Data Science Toolbox Flashcards
How do you define a function?
def functionname ():
expression
expression
functionanme() will output expression
how you do define a function with a parameter?
def fxnname(parameter):
expression
expression
e.g.
def square(value):
new_value=value**2
print(new_value)
This will square any argument (value) you input in the fxn square()
Define a fxn with a parameter, but instead of printing the value, return it
def square(value):
new_value = value ** 2
return new_value
Now can use fxn to assign the result to a new variable, e.g. num = square(4)
What are docstrings? 4 facts
- Describe what your function does
- Serve as documentation for your function
- Placed in the immediate line after the function header
- In between triple double quotes “””
e.g.
def square(value):
”"”Return the square of a value”””
new_value = value**2
return new_value
When you assign a variable to a function that prints a value but does not return a value, what type of value will the variable be?
e.g. y = print(x)
NoneType
How do you define a function with more than one parameter?
def fxnname(parameter1, parameter2)
expressions
e.g.
def raise_to_power(value1, value2)
new_value = value1 ** value2
return new_value
What can you use to make functions return multiple values?
Facts about the answer to above
Tuples
e.g. even_nums = (2, 4, 6)
- Similar to list, except can’t modify values (immutable), and constructed using parenthesis
- Can unpack tuples into several variables:
a, b, c = even_nums
print(a) will output 2, print(b) will output 4, print(c) will output 6
- Can access tuple elements just like lists (zero-indexing)
second_num = even_nums[1]
print(second_num) will output 4
Use a tuple to return multiple values. Complete the code below
def raise_both(value1, value2)
’'’Raise value1 to the power of value2 and vice versa.”””
new_value1 = value1 ** value2
new_value2 = value2 ** value 1
def raise_both(value1, value2)
’'’Raise value1 to the power of value2 and vice versa.”””

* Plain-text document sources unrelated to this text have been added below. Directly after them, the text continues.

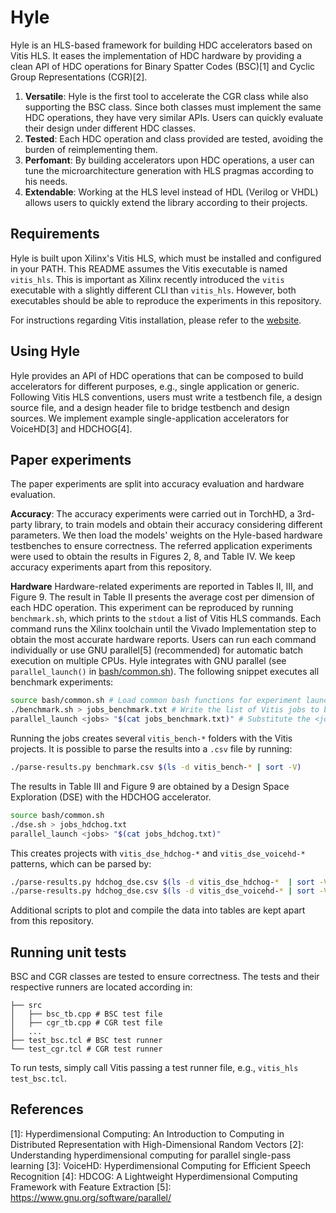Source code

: # Hyle

Hyle is an HLS-based framework for building HDC accelerators based on Vitis HLS. It eases the implementation of HDC hardware by providing a clean API of HDC operations for Binary Spatter Codes (BSC)[1] and Cyclic Group Representations (CGR)[2].
1. **Versatile**: Hyle is the first tool to accelerate the CGR class while also supporting the BSC class. Since both classes must implement the same HDC operations, they have very similar APIs. Users can quickly evaluate their design under different HDC classes.
2.  **Tested**: Each HDC operation and class provided are tested, avoiding the burden of reimplementing them.
3. **Perfomant**: By building accelerators upon HDC operations, a user can tune the microarchitecture generation with HLS pragmas according to his needs.
4. **Extendable**: Working at the HLS level instead of HDL (Verilog or VHDL) allows users to quickly extend the library according to their projects.

## Requirements

Hyle is built upon Xilinx's Vitis HLS, which must be installed and configured in your PATH. This README assumes the Vitis executable is named `vitis_hls`. This is important as Xilinx recently introduced the `vitis` executable with a slightly different CLI than `vitis_hls`. However, both executables should be able to reproduce the experiments in this repository.

For instructions regarding Vitis installation, please refer to the [website](https://www.amd.com/de/products/software/adaptive-socs-and-fpgas/vitis/vitis-hls.html).

## Using Hyle

Hyle provides an API of HDC operations that can be composed to build accelerators for different purposes, e.g., single application or generic. Following Vitis HLS conventions, users must write a testbench file, a design source file, and a design header file to bridge testbench and design sources. We implement example single-application accelerators for VoiceHD[3] and HDCHOG[4].

## Paper experiments

The paper experiments are split into accuracy evaluation and hardware evaluation.

**Accuracy**: The accuracy experiments were carried out in TorchHD, a 3rd-party library, to train models and obtain their accuracy considering different parameters. We then load the models' weights on the Hyle-based hardware testbenches to ensure correctness. The referred application experiments were used to obtain the results in Figures 2, 8, and Table IV. We keep accuracy experiments apart from this repository.

**Hardware** Hardware-related experiments are reported in Tables II, III, and Figure 9. The result in Table II presents the average cost per dimension of each HDC operation. This experiment can be reproduced by running `benchmark.sh`, which prints to the `stdout` a list of Vitis HLS commands. Each command runs the Xilinx toolchain until the Vivado Implementation step to obtain the most accurate hardware reports. Users can run each command individually or use GNU parallel[5] (recommended) for automatic batch execution on multiple CPUs. Hyle integrates with GNU parallel (see `parallel_launch()` in [bash/common.sh](bash/common.sh)). The following snippet executes all benchmark experiments:

```bash
source bash/common.sh # Load common bash functions for experiment launching automation
./benchmark.sh > jobs_benchmark.txt # Write the list of Vitis jobs to be run into a file
parallel_launch <jobs> "$(cat jobs_benchmark.txt)" # Substitute the <jobs> parameter for the desired number of simultaneous processes. Notice that Vitis requires intensive use of RAM, which can result in abrupt process termination if <jobs> is too high.
```

Running the jobs creates several `vitis_bench-*` folders with the Vitis projects. It is possible to parse the results into a `.csv` file by running:
```bash
./parse-results.py benchmark.csv $(ls -d vitis_bench-* | sort -V)
```

The results in Table III and Figure 9 are obtained by a Design Space Exploration (DSE) with the HDCHOG accelerator.

```bash
source bash/common.sh
./dse.sh > jobs_hdchog.txt
parallel_launch <jobs> "$(cat jobs_hdchog.txt)"
```

This creates projects with `vitis_dse_hdchog-*` and `vitis_dse_voicehd-*` patterns, which can be parsed by:
```bash
./parse-results.py hdchog_dse.csv $(ls -d vitis_dse_hdchog-*  | sort -V)
./parse-results.py hdchog_dse.csv $(ls -d vitis_dse_voicehd-* | sort -V)
```

Additional scripts to plot and compile the data into tables are kept apart from this repository.

## Running unit tests

BSC and CGR classes are tested to ensure correctness. The tests and their respective runners are located according in:
```
├── src
│   ├── bsc_tb.cpp # BSC test file
│   ├── cgr_tb.cpp # CGR test file
│   ...
├── test_bsc.tcl # BSC test runner
└── test_cgr.tcl # CGR test runner
```

To run tests, simply call Vitis passing a test runner file, e.g., `vitis_hls test_bsc.tcl`.

## References
[1]: Hyperdimensional Computing: An Introduction to Computing in Distributed Representation with High-Dimensional Random Vectors
[2]: Understanding hyperdimensional computing for parallel single-pass learning
[3]: VoiceHD: Hyperdimensional Computing for Efficient Speech Recognition
[4]: HDCOG: A Lightweight Hyperdimensional Computing Framework with Feature Extraction
[5]: https://www.gnu.org/software/parallel/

new_value1 = value1 ** value2
new_value2 = value2 ** value 1
new_tuple = (new_value1, new_value2)
return new_tuple
Define Scope
Name and define 3 types of scope
Scope is the part of the program where an object or name may be accessible
3 Types:
- Global Scope: defined in the main body of a script
- Local scope: defined inside a function. Once execution of fxn is done any name inside the function ceases to exist, so can’t access those names outside the function definition
- Built-in scope: names in the pre-defined built-ins module, e.g. print()
new_val = 10
def square(value):
”"”Returns the square of a number”””
new_value2 = new_val ** 2
return new_value2
new_val = 20
square(3)
What will be the output?
400
The global value accessed is the one at the time the function is called–not the value when the function is defined.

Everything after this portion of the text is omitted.